Please copy exactly the lines that run from the start of the entries to the line containing "- **ripgrep** (telescope, good", inclusive.

Records excerpted from a collection:
= Beginning of Section =
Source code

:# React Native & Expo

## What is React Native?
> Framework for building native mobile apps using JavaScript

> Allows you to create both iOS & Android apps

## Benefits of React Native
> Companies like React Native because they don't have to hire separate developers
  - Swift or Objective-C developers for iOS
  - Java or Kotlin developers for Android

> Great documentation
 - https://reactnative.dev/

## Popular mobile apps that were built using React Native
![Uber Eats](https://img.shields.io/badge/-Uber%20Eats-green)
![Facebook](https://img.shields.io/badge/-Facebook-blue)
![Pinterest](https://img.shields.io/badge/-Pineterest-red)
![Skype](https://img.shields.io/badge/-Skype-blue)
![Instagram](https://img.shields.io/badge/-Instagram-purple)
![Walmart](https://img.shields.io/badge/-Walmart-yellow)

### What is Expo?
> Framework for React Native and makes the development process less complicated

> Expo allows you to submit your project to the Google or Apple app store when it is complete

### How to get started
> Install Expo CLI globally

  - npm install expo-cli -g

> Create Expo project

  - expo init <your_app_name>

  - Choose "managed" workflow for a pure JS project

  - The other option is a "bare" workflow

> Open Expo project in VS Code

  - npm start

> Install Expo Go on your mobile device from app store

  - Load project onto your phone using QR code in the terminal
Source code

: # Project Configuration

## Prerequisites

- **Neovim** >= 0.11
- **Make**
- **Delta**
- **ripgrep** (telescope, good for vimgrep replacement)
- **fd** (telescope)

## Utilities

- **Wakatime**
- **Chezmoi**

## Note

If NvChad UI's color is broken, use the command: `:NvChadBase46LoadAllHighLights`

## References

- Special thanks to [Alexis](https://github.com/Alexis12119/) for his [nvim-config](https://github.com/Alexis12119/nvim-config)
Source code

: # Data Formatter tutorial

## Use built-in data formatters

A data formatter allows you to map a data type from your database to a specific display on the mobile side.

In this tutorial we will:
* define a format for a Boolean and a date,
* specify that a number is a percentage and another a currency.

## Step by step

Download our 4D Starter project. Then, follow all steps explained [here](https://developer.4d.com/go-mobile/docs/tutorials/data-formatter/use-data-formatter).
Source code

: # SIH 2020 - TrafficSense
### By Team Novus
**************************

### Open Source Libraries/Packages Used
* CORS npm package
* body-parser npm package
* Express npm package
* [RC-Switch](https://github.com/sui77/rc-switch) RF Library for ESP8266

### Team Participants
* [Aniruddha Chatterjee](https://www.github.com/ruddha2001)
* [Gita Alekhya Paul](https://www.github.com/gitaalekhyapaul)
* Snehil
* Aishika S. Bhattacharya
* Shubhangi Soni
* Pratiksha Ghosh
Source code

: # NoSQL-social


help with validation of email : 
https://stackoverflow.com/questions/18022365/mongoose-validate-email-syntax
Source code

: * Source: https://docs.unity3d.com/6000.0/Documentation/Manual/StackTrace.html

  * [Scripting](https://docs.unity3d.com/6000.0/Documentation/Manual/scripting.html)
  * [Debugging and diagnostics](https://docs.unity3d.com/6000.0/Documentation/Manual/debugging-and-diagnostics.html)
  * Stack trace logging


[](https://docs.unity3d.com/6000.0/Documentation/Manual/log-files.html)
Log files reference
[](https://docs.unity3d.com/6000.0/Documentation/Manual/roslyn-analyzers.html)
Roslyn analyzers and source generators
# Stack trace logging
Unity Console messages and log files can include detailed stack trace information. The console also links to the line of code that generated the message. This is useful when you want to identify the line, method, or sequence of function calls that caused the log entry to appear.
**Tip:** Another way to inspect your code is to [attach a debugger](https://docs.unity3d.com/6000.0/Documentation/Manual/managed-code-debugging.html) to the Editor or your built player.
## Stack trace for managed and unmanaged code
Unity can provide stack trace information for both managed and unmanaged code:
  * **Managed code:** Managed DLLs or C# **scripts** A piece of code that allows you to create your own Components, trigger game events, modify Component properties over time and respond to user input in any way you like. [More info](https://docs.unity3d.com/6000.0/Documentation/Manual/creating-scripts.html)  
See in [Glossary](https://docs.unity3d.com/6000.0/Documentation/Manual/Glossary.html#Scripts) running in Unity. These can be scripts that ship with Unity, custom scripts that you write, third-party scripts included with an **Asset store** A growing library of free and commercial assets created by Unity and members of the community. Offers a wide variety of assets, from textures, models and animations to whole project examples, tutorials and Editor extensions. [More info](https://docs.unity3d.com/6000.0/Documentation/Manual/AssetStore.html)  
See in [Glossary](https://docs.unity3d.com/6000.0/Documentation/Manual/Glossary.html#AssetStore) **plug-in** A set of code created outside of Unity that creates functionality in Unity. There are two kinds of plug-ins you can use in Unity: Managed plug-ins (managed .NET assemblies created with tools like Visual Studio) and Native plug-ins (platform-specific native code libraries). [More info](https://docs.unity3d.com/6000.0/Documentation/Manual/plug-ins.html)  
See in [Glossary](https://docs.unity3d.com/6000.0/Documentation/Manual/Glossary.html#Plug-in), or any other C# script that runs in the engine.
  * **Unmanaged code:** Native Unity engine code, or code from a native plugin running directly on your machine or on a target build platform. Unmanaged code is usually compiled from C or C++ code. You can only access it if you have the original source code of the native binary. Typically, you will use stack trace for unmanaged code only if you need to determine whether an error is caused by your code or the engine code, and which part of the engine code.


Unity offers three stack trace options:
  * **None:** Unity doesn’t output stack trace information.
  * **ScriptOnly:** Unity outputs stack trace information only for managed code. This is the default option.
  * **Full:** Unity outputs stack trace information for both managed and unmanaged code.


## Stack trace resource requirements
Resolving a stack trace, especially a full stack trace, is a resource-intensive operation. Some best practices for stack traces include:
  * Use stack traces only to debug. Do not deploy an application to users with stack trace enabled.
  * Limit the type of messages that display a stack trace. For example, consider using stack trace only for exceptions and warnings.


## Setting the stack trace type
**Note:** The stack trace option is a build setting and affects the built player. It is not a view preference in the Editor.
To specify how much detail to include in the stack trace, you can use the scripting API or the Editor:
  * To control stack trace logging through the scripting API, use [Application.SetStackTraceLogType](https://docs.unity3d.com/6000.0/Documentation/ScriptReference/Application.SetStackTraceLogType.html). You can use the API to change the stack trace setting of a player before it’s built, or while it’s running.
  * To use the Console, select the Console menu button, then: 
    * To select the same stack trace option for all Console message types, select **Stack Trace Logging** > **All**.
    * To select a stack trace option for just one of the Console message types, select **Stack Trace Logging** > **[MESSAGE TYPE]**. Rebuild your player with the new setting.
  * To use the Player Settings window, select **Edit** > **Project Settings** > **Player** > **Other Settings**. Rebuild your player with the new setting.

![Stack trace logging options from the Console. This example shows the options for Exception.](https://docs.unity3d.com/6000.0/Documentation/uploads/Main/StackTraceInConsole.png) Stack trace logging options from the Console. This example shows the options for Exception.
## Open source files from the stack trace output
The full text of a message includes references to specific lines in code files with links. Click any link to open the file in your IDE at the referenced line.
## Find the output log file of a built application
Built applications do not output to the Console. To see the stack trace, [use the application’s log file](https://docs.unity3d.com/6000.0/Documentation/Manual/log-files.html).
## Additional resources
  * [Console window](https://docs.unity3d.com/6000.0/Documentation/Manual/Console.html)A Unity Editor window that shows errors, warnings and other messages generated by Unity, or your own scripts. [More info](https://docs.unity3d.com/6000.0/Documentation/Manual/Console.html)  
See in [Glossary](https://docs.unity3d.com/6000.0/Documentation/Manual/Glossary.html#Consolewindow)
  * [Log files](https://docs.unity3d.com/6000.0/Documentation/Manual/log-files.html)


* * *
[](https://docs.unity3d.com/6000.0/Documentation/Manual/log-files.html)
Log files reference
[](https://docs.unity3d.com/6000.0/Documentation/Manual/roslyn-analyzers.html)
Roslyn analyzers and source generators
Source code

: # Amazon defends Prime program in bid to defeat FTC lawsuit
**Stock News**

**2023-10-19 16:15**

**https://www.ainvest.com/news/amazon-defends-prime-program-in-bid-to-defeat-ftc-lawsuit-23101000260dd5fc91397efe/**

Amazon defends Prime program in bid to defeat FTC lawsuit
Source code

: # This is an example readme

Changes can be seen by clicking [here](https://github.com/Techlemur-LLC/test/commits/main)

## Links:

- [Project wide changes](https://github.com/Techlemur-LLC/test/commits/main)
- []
= End of Section =
### Exercise output
Source code

:# React Native & Expo

## What is React Native?
> Framework for building native mobile apps using JavaScript

> Allows you to create both iOS & Android apps

## Benefits of React Native
> Companies like React Native because they don't have to hire separate developers
  - Swift or Objective-C developers for iOS
  - Java or Kotlin developers for Android

> Great documentation
 - https://reactnative.dev/

## Popular mobile apps that were built using React Native
![Uber Eats](https://img.shields.io/badge/-Uber%20Eats-green)
![Facebook](https://img.shields.io/badge/-Facebook-blue)
![Pinterest](https://img.shields.io/badge/-Pineterest-red)
![Skype](https://img.shields.io/badge/-Skype-blue)
![Instagram](https://img.shields.io/badge/-Instagram-purple)
![Walmart](https://img.shields.io/badge/-Walmart-yellow)

### What is Expo?
> Framework for React Native and makes the development process less complicated

> Expo allows you to submit your project to the Google or Apple app store when it is complete

### How to get started
> Install Expo CLI globally

  - npm install expo-cli -g

> Create Expo project

  - expo init <your_app_name>

  - Choose "managed" workflow for a pure JS project

  - The other option is a "bare" workflow

> Open Expo project in VS Code

  - npm start

> Install Expo Go on your mobile device from app store

  - Load project onto your phone using QR code in the terminal
Source code

: # Project Configuration

## Prerequisites

- **Neovim** >= 0.11
- **Make**
- **Delta**
- **ripgrep** (telescope, good for vimgrep replacement)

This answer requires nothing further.